Hanks confirmed as N.H. corrections commissioner

Monitor staff
Wednesday, November 08, 2017

The Executive Council unanimously confirmed Helen Hanks as New Hampshire’s new corrections commissioner Wednesday morning.

Hanks will succeed William Wrenn, who is set to step down Thursday after leading the Department of Corrections for 12 years.

The five-member council backed Gov. Chris Sununu’s appointment of Hanks the day after a three-hour public hearing at the State House. Staff retention and recruitment, excessive overtime and delays in opening the new women’s prison in Concord were among concerns raised during that hearing, and they resurfaced in the Executive Council chambers Wednesday prior to the confirmation vote.

Councilor Chris Pappas, a Manchester Democrat, said he supports the appointment of Hanks as commissioner but said staff recruitment and retention have been ongoing issues that Hanks needs to prioritize this term.

“I hope she continues to be very aggressive on that front,” he said.

Pappas also noted that “the pay scale has been a real barrier for us,” and offered his support for raising it to make the Granite State more competitive.

New Hampshire corrections officers’ starting salaries begin at $34,424, with the addition of $1,300 in hazardous duty pay. Comparatively, a new officer at the Concord Police Department, who is uncertified and has no prior experience, makes $48,609. The pay discrepancy is ever greater when compared with corrections officers working at New Hampshire’s federal prison in Berlin and in Massachusetts facilities, according to public records.
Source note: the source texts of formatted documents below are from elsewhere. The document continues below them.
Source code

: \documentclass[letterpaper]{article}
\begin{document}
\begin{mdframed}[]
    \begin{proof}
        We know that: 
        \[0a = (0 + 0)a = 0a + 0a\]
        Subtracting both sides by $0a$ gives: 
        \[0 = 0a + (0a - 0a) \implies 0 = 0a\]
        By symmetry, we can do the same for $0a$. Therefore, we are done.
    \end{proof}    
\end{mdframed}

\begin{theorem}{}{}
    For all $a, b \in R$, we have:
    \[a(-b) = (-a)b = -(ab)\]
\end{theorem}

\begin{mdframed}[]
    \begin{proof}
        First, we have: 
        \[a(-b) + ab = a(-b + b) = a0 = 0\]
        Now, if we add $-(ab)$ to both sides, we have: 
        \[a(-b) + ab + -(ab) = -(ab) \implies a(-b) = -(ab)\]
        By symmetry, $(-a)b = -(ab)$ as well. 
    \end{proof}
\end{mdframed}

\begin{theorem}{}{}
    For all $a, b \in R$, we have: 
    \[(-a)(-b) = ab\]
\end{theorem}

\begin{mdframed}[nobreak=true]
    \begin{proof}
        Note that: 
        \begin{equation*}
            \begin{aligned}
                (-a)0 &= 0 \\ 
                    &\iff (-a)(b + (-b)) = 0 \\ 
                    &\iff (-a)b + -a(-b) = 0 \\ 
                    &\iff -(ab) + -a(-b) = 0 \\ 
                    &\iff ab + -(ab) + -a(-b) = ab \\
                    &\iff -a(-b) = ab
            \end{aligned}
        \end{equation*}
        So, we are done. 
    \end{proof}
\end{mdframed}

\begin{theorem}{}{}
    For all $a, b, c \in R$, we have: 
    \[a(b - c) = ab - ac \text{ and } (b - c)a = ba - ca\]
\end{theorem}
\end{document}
However, dozens of corrections officers earn more than $100,000 a year by working overtime shifts, payroll records show.

Hanks, of Lochmere, told the Monitor in late October that the corrections department plans to work with a marketing and advertising firm to assist in the search for qualified applicants. As commissioner, she said, she would seek the Executive Council’s approval this month to contract with an unidentified firm.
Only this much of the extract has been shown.